- _Work order_
Among the entries, which lines carry the string "defined"? Copy each of them.

- _Record extracts_
--- START ---

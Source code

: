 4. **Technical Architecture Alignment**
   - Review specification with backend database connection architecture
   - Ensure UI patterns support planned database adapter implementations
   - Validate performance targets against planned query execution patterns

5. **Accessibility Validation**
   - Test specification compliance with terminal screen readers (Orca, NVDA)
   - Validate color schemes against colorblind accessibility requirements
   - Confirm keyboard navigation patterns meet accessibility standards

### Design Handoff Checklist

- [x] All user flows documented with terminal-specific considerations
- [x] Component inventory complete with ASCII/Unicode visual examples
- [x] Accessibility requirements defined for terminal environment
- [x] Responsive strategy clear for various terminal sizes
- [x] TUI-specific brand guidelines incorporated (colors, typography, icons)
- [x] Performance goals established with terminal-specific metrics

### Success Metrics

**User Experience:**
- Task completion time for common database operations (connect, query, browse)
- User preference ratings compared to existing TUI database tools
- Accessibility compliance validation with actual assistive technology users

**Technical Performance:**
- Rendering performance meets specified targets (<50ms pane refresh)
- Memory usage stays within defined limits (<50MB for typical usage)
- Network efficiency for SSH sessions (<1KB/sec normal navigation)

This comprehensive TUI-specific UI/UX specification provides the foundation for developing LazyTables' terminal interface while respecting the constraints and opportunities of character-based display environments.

--- END ---

- _Expected answer_
- [x] Accessibility requirements defined for terminal environment
- Memory usage stays within defined limits (<50MB for typical usage)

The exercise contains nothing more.